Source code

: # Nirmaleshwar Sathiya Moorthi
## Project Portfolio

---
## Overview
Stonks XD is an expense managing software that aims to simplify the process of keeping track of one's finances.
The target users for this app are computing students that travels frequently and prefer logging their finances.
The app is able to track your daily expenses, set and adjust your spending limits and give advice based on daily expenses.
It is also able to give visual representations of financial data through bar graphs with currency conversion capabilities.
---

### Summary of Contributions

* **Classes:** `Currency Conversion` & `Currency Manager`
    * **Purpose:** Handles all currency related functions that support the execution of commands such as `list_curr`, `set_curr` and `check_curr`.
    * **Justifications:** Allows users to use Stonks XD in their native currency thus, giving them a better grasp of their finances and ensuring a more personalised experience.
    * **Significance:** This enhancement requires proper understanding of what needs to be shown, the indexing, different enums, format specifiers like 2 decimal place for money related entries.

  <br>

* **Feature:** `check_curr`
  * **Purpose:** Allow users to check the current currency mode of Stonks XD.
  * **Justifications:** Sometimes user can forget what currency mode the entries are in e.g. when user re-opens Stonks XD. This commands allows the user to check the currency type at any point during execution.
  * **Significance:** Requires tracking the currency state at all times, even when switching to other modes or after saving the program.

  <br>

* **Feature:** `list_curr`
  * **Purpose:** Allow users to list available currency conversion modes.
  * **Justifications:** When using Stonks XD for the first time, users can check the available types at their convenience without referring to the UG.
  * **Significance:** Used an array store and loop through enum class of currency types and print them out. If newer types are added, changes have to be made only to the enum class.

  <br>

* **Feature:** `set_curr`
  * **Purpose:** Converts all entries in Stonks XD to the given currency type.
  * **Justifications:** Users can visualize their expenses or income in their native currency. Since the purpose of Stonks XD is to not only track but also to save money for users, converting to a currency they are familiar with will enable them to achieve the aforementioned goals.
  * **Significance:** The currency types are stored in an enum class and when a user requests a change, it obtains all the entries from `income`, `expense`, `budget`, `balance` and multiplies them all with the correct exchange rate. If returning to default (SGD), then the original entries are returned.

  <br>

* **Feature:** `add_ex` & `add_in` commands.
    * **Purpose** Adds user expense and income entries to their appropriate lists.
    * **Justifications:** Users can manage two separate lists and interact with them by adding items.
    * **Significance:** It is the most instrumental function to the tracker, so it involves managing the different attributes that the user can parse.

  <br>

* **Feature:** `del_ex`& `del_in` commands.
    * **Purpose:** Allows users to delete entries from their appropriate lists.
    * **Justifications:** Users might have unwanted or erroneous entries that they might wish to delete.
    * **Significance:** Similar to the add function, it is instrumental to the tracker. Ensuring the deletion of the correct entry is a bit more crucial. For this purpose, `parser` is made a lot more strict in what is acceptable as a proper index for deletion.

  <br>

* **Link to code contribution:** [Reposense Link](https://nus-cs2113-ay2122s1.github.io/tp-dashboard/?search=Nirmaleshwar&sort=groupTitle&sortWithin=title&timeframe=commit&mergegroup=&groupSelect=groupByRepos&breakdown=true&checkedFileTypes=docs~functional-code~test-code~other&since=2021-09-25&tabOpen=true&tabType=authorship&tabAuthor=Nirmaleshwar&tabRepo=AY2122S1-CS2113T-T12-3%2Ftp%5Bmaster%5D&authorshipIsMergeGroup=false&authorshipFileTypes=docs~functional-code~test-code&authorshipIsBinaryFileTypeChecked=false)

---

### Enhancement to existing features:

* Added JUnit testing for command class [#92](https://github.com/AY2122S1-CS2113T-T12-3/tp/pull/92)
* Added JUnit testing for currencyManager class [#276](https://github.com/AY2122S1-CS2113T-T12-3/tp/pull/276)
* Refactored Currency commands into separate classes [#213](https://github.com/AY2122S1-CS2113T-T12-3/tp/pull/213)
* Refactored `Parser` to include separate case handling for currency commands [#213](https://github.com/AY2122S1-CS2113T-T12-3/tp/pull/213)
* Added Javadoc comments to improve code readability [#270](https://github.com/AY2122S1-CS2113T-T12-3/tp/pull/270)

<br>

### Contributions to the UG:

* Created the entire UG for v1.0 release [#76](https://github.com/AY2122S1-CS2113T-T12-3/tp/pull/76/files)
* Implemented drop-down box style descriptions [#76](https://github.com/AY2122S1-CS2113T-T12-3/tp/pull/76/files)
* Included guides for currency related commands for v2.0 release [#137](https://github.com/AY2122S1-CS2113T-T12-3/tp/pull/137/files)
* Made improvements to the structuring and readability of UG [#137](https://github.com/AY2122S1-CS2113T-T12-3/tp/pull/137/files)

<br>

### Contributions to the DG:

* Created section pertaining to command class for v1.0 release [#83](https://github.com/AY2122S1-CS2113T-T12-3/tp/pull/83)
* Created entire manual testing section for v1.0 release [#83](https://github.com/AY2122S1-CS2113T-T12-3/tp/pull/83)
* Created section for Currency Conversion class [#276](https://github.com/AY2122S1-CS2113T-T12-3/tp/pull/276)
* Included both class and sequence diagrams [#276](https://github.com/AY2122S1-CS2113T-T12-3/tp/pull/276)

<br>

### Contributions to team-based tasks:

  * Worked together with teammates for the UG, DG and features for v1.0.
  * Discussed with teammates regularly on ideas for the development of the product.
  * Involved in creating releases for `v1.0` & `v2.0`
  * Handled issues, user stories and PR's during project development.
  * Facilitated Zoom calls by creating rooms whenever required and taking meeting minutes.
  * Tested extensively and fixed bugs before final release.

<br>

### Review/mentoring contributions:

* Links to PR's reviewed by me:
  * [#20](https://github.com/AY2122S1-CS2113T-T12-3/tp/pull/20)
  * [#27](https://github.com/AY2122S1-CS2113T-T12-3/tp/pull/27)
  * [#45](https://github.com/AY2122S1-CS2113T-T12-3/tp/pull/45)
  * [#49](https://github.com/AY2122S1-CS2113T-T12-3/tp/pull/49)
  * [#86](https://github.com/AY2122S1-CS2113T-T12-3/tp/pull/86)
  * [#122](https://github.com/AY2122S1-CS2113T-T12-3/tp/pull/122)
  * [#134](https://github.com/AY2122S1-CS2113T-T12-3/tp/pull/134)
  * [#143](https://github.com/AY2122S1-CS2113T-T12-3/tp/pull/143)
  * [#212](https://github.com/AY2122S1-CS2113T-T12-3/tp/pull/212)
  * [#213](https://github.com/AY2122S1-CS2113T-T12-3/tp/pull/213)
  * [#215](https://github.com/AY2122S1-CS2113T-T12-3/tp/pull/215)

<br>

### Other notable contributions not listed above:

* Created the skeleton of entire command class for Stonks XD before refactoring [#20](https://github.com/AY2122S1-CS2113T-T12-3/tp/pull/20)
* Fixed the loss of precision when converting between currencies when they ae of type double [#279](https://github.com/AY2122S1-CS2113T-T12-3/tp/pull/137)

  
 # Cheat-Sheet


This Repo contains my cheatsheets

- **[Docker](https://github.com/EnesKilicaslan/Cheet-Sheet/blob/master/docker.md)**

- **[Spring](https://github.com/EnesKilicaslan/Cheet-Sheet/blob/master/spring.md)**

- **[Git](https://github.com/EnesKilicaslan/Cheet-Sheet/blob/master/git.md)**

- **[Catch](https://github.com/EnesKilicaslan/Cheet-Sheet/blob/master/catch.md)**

──────────────────────────────

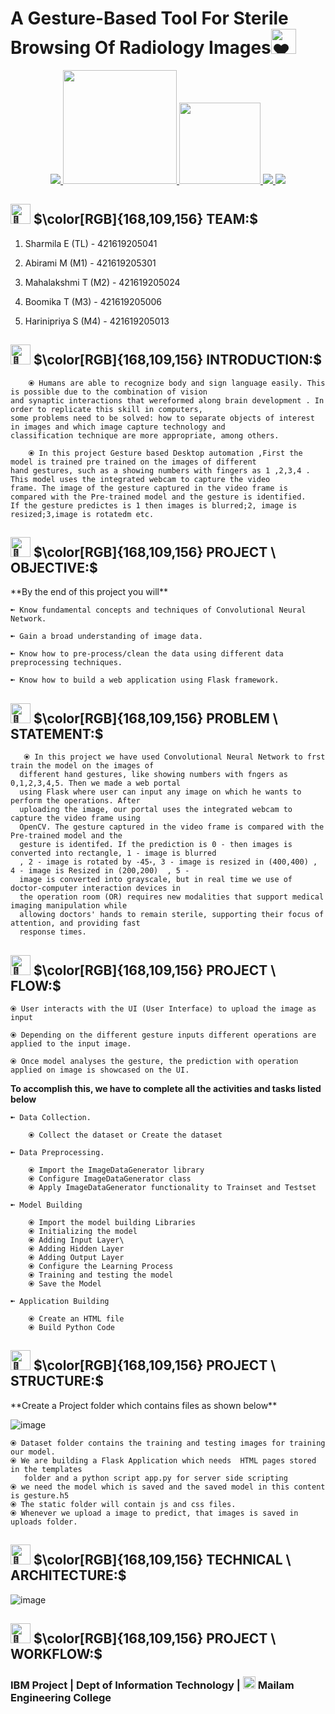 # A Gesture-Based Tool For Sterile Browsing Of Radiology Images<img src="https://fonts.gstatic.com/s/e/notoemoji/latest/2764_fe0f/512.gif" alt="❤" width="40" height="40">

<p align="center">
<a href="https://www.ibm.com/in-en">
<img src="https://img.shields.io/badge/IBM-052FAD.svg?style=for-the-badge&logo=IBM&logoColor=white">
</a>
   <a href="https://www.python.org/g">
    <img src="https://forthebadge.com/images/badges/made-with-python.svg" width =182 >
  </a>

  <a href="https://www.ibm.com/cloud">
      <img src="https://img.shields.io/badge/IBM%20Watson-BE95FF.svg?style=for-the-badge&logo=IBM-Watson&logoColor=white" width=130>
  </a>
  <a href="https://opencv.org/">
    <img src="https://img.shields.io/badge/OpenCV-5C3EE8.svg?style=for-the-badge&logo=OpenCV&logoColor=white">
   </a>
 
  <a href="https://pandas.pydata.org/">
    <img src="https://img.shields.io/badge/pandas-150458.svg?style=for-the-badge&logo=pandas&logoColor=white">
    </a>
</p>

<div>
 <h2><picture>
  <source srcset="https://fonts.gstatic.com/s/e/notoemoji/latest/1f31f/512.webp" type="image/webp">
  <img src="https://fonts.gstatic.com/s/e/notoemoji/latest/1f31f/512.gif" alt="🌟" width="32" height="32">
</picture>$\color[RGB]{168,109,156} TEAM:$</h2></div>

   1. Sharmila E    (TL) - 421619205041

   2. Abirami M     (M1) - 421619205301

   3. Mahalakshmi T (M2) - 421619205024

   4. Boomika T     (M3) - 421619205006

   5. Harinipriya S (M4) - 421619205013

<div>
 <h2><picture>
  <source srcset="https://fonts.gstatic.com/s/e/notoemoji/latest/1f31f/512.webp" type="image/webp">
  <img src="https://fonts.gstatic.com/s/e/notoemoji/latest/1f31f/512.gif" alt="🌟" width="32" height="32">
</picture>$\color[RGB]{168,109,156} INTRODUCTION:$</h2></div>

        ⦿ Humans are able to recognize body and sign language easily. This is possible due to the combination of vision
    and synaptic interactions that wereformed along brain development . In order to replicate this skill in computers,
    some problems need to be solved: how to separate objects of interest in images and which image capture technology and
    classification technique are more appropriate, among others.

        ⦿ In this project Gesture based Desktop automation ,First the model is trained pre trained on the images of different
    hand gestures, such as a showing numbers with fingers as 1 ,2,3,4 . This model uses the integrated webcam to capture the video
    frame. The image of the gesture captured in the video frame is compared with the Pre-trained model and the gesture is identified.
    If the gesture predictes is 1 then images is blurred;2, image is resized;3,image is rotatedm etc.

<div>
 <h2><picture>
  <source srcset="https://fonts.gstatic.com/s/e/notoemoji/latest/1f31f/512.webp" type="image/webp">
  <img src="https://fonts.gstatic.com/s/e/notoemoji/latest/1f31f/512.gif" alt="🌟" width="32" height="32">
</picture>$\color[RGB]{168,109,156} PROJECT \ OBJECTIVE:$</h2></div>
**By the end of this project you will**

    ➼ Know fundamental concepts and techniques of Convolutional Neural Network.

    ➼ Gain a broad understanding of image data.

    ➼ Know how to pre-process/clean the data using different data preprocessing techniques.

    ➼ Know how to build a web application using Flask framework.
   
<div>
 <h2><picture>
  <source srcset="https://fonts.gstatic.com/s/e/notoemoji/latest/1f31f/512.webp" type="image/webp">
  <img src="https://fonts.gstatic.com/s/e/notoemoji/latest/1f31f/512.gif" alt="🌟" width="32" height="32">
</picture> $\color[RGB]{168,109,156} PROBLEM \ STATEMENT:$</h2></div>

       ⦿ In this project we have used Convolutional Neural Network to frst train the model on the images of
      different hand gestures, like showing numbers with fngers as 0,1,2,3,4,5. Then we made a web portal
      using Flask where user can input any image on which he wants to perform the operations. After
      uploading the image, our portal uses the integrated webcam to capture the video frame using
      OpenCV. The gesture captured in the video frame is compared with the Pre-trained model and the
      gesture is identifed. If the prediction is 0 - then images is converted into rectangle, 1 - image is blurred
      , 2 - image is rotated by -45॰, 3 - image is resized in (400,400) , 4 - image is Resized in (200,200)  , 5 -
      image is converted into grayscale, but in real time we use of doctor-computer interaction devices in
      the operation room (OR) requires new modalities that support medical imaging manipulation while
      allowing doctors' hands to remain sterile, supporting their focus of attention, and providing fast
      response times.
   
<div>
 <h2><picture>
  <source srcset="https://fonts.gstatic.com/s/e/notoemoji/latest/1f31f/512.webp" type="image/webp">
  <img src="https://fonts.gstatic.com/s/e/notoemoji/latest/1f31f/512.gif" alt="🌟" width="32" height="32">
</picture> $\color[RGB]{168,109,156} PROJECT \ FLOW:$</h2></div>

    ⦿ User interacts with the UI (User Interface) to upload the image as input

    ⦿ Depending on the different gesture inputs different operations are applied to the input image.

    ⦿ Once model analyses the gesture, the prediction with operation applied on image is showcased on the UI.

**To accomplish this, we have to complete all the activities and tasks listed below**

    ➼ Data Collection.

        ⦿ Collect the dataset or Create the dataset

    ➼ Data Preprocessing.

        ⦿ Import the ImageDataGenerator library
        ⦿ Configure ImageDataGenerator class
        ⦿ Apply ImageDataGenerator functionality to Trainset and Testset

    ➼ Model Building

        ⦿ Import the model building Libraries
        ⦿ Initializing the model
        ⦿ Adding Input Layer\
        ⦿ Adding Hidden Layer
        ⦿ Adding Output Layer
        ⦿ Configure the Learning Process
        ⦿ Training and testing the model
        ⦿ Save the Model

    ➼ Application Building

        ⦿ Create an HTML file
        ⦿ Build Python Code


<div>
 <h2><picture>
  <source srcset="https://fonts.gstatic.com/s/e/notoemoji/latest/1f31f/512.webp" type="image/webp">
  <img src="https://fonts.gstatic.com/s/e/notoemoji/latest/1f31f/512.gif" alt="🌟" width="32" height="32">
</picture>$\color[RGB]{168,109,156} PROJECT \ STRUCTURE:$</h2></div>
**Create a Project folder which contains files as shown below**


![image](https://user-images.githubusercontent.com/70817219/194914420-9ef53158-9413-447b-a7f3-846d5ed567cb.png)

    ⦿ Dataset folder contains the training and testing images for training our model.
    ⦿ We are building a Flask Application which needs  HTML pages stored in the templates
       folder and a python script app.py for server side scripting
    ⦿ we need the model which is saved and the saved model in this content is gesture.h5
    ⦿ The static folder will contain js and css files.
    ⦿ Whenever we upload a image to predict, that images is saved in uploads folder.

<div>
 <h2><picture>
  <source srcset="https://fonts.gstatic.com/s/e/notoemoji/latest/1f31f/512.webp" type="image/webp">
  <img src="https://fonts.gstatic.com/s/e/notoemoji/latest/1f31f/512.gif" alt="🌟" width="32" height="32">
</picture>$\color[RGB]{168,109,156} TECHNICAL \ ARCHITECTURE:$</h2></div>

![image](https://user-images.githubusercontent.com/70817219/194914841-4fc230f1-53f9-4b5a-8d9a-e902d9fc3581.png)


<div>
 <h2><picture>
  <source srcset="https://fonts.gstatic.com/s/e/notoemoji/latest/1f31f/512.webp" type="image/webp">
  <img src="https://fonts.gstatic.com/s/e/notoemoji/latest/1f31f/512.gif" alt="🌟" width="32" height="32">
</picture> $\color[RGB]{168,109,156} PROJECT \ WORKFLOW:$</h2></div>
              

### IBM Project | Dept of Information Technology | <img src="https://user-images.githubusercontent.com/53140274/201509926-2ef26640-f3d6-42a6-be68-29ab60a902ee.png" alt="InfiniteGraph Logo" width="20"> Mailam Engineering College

──────────────────────────────

# Problem description
Report each line of the data in which "entries" occurs.

# Output below
    * **Significance:** This enhancement requires proper understanding of what needs to be shown, the indexing, different enums, format specifiers like 2 decimal place for money related entries.
  * **Justifications:** Sometimes user can forget what currency mode the entries are in e.g. when user re-opens Stonks XD. This commands allows the user to check the currency type at any point during execution.
  * **Purpose:** Converts all entries in Stonks XD to the given currency type.
  * **Significance:** The currency types are stored in an enum class and when a user requests a change, it obtains all the entries from `income`, `expense`, `budget`, `balance` and multiplies them all with the correct exchange rate. If returning to default (SGD), then the original entries are returned.
    * **Purpose** Adds user expense and income entries to their appropriate lists.
    * **Purpose:** Allows users to delete entries from their appropriate lists.
    * **Justifications:** Users might have unwanted or erroneous entries that they might wish to delete.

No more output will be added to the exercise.